• [Assignment]:
Read the data below line by line and copy each one with "dado" in it.

• [Data records]:
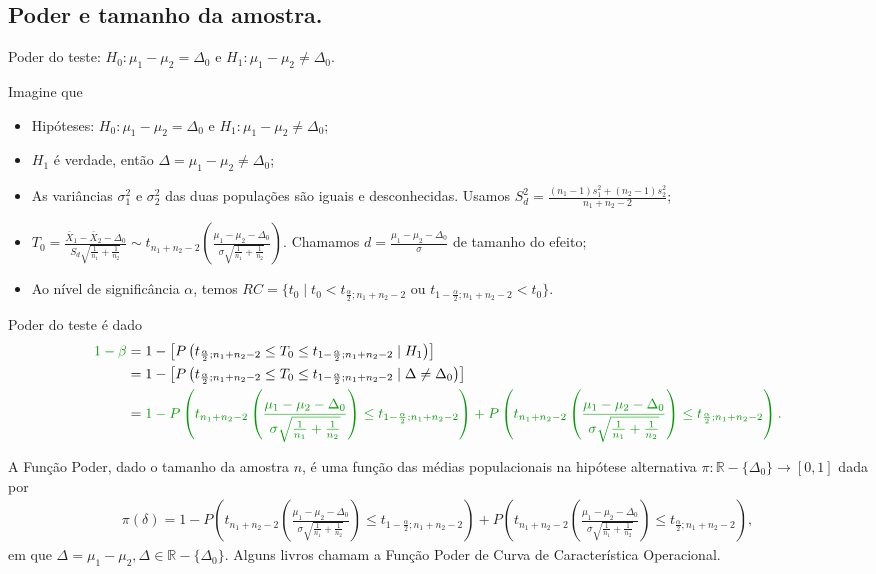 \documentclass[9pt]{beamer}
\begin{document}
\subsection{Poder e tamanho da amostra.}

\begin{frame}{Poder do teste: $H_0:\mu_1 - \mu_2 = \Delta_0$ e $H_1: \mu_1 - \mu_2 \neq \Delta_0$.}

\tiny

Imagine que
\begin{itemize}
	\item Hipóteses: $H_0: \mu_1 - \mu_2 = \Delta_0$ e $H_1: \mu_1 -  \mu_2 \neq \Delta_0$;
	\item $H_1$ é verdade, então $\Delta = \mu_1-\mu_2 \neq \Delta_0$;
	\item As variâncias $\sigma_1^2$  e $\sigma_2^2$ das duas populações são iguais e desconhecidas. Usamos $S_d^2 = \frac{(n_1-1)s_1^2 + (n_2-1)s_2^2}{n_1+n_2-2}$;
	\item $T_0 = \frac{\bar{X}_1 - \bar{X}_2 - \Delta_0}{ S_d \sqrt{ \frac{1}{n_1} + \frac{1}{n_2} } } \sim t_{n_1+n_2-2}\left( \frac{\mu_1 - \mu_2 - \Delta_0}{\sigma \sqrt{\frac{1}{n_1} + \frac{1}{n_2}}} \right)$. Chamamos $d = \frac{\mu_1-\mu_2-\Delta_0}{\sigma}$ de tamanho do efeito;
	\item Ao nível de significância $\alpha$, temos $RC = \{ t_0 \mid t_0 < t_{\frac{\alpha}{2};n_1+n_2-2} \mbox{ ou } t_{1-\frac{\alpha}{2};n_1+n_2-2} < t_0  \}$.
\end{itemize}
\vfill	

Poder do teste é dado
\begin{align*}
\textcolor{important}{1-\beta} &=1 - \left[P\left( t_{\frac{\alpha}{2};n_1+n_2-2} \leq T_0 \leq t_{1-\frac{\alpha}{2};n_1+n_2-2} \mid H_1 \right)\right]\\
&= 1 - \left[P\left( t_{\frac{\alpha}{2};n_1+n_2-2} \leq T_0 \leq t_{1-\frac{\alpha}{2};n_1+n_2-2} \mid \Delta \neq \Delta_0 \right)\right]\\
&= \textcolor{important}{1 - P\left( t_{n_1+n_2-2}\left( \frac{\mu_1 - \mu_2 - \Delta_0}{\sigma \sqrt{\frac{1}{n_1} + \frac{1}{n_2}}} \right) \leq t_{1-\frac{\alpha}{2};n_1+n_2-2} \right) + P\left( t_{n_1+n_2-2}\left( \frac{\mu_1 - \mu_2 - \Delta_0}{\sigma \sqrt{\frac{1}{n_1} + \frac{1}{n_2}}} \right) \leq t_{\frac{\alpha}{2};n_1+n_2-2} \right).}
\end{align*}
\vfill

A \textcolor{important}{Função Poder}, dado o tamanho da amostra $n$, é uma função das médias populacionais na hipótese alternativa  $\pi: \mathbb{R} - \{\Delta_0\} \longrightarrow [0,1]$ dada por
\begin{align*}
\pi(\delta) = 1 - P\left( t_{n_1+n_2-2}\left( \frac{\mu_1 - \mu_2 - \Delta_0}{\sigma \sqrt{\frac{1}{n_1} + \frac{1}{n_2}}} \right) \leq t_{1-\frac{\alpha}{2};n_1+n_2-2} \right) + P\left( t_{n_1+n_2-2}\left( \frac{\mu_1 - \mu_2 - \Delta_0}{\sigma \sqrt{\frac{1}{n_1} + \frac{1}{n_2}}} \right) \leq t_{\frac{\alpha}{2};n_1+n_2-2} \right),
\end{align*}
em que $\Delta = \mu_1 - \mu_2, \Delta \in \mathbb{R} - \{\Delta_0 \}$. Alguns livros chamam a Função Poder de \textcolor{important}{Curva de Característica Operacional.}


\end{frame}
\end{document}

• [Output for this task]:
Poder do teste é dado
A \textcolor{important}{Função Poder}, dado o tamanho da amostra $n$, é uma função das médias populacionais na hipótese alternativa  $\pi: \mathbb{R} - \{\Delta_0\} \longrightarrow [0,1]$ dada por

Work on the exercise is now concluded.